═══ EXERCISE INPUTS ═══

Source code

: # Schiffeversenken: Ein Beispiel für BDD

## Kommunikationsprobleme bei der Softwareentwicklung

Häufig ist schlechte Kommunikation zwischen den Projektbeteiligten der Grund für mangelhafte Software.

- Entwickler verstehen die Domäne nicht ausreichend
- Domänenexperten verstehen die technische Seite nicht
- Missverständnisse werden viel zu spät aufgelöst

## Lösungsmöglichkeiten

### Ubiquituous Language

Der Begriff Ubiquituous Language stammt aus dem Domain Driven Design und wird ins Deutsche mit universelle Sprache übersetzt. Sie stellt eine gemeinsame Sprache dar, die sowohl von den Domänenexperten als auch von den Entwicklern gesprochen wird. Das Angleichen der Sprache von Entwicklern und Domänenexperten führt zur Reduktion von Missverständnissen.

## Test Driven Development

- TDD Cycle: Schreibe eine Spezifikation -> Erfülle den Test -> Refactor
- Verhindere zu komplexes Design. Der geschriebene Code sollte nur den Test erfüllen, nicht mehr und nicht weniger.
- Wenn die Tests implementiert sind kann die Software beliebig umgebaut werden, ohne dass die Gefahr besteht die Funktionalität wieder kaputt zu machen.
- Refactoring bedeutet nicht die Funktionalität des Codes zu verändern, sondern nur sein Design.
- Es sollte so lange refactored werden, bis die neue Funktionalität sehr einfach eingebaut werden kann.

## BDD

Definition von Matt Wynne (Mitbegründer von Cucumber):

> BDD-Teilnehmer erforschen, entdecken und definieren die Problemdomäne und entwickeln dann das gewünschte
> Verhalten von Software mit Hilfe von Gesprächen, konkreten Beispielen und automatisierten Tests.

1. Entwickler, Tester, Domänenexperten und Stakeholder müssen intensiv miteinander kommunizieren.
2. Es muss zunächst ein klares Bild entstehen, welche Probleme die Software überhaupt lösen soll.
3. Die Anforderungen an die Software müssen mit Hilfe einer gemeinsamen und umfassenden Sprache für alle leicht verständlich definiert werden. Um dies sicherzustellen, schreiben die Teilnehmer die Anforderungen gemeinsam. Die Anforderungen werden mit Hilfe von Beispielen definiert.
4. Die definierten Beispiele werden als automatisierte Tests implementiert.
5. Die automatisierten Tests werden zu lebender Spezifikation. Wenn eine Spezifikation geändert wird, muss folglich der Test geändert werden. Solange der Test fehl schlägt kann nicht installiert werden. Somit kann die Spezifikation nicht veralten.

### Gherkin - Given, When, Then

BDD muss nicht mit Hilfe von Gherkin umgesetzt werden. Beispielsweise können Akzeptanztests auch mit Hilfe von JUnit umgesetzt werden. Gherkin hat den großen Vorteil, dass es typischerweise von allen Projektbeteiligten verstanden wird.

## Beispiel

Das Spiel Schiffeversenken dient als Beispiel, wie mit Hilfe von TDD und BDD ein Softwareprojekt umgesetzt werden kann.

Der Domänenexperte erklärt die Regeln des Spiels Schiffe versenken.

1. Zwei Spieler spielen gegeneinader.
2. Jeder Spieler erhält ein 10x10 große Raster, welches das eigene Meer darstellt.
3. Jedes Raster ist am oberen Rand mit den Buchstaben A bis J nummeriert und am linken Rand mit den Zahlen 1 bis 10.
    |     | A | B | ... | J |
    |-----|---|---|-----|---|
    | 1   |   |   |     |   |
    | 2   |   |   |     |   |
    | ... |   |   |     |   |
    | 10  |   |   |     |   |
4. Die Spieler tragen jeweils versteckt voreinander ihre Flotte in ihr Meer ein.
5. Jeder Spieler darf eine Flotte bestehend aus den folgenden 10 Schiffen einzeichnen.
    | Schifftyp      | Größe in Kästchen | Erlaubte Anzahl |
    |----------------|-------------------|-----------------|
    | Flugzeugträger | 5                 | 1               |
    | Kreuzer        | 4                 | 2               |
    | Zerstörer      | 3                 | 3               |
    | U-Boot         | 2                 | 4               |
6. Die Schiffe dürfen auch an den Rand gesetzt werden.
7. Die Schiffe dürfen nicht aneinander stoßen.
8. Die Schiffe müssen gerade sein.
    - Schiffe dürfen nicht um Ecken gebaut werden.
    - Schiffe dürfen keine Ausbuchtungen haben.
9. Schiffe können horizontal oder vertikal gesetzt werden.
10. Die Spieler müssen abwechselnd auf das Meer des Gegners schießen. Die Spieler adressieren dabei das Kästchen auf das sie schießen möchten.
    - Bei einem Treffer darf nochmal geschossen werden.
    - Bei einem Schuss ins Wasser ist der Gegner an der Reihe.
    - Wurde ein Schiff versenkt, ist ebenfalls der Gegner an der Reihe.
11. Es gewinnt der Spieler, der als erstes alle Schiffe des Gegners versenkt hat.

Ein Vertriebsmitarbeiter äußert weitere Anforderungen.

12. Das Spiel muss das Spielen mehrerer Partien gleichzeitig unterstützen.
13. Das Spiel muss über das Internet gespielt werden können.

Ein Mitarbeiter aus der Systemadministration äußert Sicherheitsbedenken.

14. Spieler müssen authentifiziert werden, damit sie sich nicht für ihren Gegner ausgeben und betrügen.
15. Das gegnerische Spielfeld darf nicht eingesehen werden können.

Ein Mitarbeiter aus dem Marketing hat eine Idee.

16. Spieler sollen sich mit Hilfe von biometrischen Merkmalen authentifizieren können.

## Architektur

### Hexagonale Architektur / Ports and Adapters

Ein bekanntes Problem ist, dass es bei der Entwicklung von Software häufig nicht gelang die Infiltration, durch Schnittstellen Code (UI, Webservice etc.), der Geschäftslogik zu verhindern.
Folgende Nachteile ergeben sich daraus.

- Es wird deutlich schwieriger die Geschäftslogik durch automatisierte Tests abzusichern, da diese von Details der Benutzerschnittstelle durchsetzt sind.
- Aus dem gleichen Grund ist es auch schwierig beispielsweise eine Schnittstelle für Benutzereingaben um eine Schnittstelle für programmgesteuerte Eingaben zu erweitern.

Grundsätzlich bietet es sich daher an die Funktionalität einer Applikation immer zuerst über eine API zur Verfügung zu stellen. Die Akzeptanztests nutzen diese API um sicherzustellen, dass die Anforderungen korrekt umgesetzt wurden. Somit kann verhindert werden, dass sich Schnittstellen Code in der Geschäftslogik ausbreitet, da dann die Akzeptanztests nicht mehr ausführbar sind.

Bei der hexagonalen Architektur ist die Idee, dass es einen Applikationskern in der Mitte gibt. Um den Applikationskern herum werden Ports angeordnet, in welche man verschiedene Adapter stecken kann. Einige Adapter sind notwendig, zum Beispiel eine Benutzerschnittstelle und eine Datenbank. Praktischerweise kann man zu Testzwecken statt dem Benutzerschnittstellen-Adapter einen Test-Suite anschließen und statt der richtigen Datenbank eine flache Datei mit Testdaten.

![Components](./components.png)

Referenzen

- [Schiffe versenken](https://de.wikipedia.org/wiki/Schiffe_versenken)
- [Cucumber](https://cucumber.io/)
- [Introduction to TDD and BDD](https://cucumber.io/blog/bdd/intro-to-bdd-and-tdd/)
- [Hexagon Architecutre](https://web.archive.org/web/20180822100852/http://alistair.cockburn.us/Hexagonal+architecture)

═══

● **ASSIGNMENT**:
Copy the data above exactly. Every line must be included.

● **ANSWER TO THIS PROBLEM**:
Source code

: # Schiffeversenken: Ein Beispiel für BDD

## Kommunikationsprobleme bei der Softwareentwicklung

Häufig ist schlechte Kommunikation zwischen den Projektbeteiligten der Grund für mangelhafte Software.

- Entwickler verstehen die Domäne nicht ausreichend
- Domänenexperten verstehen die technische Seite nicht
- Missverständnisse werden viel zu spät aufgelöst

## Lösungsmöglichkeiten

### Ubiquituous Language

Der Begriff Ubiquituous Language stammt aus dem Domain Driven Design und wird ins Deutsche mit universelle Sprache übersetzt. Sie stellt eine gemeinsame Sprache dar, die sowohl von den Domänenexperten als auch von den Entwicklern gesprochen wird. Das Angleichen der Sprache von Entwicklern und Domänenexperten führt zur Reduktion von Missverständnissen.

## Test Driven Development

- TDD Cycle: Schreibe eine Spezifikation -> Erfülle den Test -> Refactor
- Verhindere zu komplexes Design. Der geschriebene Code sollte nur den Test erfüllen, nicht mehr und nicht weniger.
- Wenn die Tests implementiert sind kann die Software beliebig umgebaut werden, ohne dass die Gefahr besteht die Funktionalität wieder kaputt zu machen.
- Refactoring bedeutet nicht die Funktionalität des Codes zu verändern, sondern nur sein Design.
- Es sollte so lange refactored werden, bis die neue Funktionalität sehr einfach eingebaut werden kann.

## BDD

Definition von Matt Wynne (Mitbegründer von Cucumber):

> BDD-Teilnehmer erforschen, entdecken und definieren die Problemdomäne und entwickeln dann das gewünschte
> Verhalten von Software mit Hilfe von Gesprächen, konkreten Beispielen und automatisierten Tests.

1. Entwickler, Tester, Domänenexperten und Stakeholder müssen intensiv miteinander kommunizieren.
2. Es muss zunächst ein klares Bild entstehen, welche Probleme die Software überhaupt lösen soll.
3. Die Anforderungen an die Software müssen mit Hilfe einer gemeinsamen und umfassenden Sprache für alle leicht verständlich definiert werden. Um dies sicherzustellen, schreiben die Teilnehmer die Anforderungen gemeinsam. Die Anforderungen werden mit Hilfe von Beispielen definiert.
4. Die definierten Beispiele werden als automatisierte Tests implementiert.
5. Die automatisierten Tests werden zu lebender Spezifikation. Wenn eine Spezifikation geändert wird, muss folglich der Test geändert werden. Solange der Test fehl schlägt kann nicht installiert werden. Somit kann die Spezifikation nicht veralten.

### Gherkin - Given, When, Then

BDD muss nicht mit Hilfe von Gherkin umgesetzt werden. Beispielsweise können Akzeptanztests auch mit Hilfe von JUnit umgesetzt werden. Gherkin hat den großen Vorteil, dass es typischerweise von allen Projektbeteiligten verstanden wird.

## Beispiel

Das Spiel Schiffeversenken dient als Beispiel, wie mit Hilfe von TDD und BDD ein Softwareprojekt umgesetzt werden kann.

Der Domänenexperte erklärt die Regeln des Spiels Schiffe versenken.

1. Zwei Spieler spielen gegeneinader.
2. Jeder Spieler erhält ein 10x10 große Raster, welches das eigene Meer darstellt.
3. Jedes Raster ist am oberen Rand mit den Buchstaben A bis J nummeriert und am linken Rand mit den Zahlen 1 bis 10.
    |     | A | B | ... | J |
    |-----|---|---|-----|---|
    | 1   |   |   |     |   |
    | 2   |   |   |     |   |
    | ... |   |   |     |   |
    | 10  |   |   |     |   |
4. Die Spieler tragen jeweils versteckt voreinander ihre Flotte in ihr Meer ein.
5. Jeder Spieler darf eine Flotte bestehend aus den folgenden 10 Schiffen einzeichnen.
    | Schifftyp      | Größe in Kästchen | Erlaubte Anzahl |
    |----------------|-------------------|-----------------|
    | Flugzeugträger | 5                 | 1               |
    | Kreuzer        | 4                 | 2               |
    | Zerstörer      | 3                 | 3               |
    | U-Boot         | 2                 | 4               |
6. Die Schiffe dürfen auch an den Rand gesetzt werden.
7. Die Schiffe dürfen nicht aneinander stoßen.
8. Die Schiffe müssen gerade sein.
    - Schiffe dürfen nicht um Ecken gebaut werden.
    - Schiffe dürfen keine Ausbuchtungen haben.
9. Schiffe können horizontal oder vertikal gesetzt werden.
10. Die Spieler müssen abwechselnd auf das Meer des Gegners schießen. Die Spieler adressieren dabei das Kästchen auf das sie schießen möchten.
    - Bei einem Treffer darf nochmal geschossen werden.
    - Bei einem Schuss ins Wasser ist der Gegner an der Reihe.
    - Wurde ein Schiff versenkt, ist ebenfalls der Gegner an der Reihe.
11. Es gewinnt der Spieler, der als erstes alle Schiffe des Gegners versenkt hat.

Ein Vertriebsmitarbeiter äußert weitere Anforderungen.

12. Das Spiel muss das Spielen mehrerer Partien gleichzeitig unterstützen.
13. Das Spiel muss über das Internet gespielt werden können.

Ein Mitarbeiter aus der Systemadministration äußert Sicherheitsbedenken.

14. Spieler müssen authentifiziert werden, damit sie sich nicht für ihren Gegner ausgeben und betrügen.
15. Das gegnerische Spielfeld darf nicht eingesehen werden können.

Ein Mitarbeiter aus dem Marketing hat eine Idee.

16. Spieler sollen sich mit Hilfe von biometrischen Merkmalen authentifizieren können.

## Architektur

### Hexagonale Architektur / Ports and Adapters

Ein bekanntes Problem ist, dass es bei der Entwicklung von Software häufig nicht gelang die Infiltration, durch Schnittstellen Code (UI, Webservice etc.), der Geschäftslogik zu verhindern.
Folgende Nachteile ergeben sich daraus.

- Es wird deutlich schwieriger die Geschäftslogik durch automatisierte Tests abzusichern, da diese von Details der Benutzerschnittstelle durchsetzt sind.
- Aus dem gleichen Grund ist es auch schwierig beispielsweise eine Schnittstelle für Benutzereingaben um eine Schnittstelle für programmgesteuerte Eingaben zu erweitern.

Grundsätzlich bietet es sich daher an die Funktionalität einer Applikation immer zuerst über eine API zur Verfügung zu stellen. Die Akzeptanztests nutzen diese API um sicherzustellen, dass die Anforderungen korrekt umgesetzt wurden. Somit kann verhindert werden, dass sich Schnittstellen Code in der Geschäftslogik ausbreitet, da dann die Akzeptanztests nicht mehr ausführbar sind.

Bei der hexagonalen Architektur ist die Idee, dass es einen Applikationskern in der Mitte gibt. Um den Applikationskern herum werden Ports angeordnet, in welche man verschiedene Adapter stecken kann. Einige Adapter sind notwendig, zum Beispiel eine Benutzerschnittstelle und eine Datenbank. Praktischerweise kann man zu Testzwecken statt dem Benutzerschnittstellen-Adapter einen Test-Suite anschließen und statt der richtigen Datenbank eine flache Datei mit Testdaten.

![Components](./components.png)

Referenzen

- [Schiffe versenken](https://de.wikipedia.org/wiki/Schiffe_versenken)
- [Cucumber](https://cucumber.io/)
- [Introduction to TDD and BDD](https://cucumber.io/blog/bdd/intro-to-bdd-and-tdd/)
- [Hexagon Architecutre](https://web.archive.org/web/20180822100852/http://alistair.cockburn.us/Hexagonal+architecture)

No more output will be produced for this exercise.